Collected data:
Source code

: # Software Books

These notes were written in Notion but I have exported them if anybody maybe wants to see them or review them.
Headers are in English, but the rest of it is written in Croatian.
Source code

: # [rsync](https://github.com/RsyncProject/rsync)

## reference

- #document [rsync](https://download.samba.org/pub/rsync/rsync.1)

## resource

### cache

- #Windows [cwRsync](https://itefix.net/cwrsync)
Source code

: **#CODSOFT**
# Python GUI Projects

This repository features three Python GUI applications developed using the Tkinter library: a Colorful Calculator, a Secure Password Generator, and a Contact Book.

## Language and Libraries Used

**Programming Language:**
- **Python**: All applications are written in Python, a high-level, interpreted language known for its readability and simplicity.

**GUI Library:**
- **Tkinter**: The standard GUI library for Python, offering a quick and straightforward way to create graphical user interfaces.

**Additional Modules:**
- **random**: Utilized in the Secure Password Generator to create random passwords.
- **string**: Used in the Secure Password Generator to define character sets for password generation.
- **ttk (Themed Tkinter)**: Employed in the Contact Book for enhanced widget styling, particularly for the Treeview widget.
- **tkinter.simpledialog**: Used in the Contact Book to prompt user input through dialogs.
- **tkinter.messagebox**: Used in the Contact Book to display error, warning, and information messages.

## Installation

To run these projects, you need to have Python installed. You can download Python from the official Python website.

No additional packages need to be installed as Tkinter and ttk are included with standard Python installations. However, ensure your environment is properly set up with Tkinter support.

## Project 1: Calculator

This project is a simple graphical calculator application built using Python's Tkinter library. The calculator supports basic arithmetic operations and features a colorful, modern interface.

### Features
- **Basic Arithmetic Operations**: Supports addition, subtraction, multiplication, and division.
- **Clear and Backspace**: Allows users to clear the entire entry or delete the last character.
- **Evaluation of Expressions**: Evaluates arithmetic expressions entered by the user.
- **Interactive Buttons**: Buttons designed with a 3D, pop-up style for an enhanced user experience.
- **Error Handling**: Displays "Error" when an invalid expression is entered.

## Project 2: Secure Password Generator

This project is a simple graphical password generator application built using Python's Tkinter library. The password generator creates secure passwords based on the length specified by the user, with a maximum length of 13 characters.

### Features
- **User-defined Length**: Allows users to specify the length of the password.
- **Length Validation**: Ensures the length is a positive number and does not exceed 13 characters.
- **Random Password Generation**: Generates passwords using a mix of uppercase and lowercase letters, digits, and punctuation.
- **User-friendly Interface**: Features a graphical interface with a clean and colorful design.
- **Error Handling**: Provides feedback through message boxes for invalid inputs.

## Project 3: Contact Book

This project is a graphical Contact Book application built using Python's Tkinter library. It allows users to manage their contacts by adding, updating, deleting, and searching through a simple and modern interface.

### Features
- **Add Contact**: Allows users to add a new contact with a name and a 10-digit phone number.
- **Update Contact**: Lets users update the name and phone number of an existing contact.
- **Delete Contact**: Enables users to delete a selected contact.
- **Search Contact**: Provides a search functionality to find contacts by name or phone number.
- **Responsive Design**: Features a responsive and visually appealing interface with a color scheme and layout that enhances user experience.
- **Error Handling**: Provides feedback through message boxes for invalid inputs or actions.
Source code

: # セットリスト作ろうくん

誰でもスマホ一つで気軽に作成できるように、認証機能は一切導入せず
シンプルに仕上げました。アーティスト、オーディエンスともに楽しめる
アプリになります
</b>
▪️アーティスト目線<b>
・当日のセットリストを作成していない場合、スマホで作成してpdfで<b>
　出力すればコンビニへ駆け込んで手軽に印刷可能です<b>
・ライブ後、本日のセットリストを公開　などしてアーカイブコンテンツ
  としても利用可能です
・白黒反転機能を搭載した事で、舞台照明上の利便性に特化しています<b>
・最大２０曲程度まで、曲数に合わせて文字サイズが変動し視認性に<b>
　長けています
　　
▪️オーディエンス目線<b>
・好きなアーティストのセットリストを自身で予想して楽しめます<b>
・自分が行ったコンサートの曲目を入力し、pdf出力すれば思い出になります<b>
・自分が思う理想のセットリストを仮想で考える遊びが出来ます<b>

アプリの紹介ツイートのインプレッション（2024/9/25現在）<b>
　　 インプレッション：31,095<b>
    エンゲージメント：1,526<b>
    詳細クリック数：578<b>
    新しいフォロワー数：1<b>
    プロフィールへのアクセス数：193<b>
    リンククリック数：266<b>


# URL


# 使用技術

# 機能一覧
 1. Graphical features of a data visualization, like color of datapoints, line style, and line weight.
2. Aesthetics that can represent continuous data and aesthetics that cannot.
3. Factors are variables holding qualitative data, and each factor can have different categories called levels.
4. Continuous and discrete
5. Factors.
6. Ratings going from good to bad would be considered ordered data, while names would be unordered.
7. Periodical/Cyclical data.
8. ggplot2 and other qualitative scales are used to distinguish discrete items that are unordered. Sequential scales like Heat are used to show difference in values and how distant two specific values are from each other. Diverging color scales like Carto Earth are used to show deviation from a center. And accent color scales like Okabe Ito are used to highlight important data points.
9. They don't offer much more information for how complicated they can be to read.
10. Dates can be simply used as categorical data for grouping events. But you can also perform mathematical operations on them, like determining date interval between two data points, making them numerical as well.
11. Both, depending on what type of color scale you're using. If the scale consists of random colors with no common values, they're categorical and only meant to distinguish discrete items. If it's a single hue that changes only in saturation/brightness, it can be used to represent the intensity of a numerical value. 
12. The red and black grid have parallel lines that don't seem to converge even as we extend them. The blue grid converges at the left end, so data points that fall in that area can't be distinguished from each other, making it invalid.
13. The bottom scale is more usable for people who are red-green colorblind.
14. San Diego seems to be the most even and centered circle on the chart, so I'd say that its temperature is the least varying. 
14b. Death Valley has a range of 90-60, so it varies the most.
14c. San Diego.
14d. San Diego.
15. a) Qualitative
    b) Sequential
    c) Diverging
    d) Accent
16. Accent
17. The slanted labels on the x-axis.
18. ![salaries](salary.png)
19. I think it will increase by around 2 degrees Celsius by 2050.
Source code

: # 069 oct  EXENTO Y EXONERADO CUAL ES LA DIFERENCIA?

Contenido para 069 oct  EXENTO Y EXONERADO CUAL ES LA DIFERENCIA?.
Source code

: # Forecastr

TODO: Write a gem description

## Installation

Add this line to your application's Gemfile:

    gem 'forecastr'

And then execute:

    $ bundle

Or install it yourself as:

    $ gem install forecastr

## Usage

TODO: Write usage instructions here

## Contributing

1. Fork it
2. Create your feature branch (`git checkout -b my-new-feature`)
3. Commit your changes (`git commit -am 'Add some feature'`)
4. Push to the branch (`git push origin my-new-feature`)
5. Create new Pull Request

Assignment ▸ Check each line of the records for the word "boxes", and show the lines that contain it.

Reply ▸
- **Error Handling**: Provides feedback through message boxes for invalid inputs.
- **Error Handling**: Provides feedback through message boxes for invalid inputs or actions.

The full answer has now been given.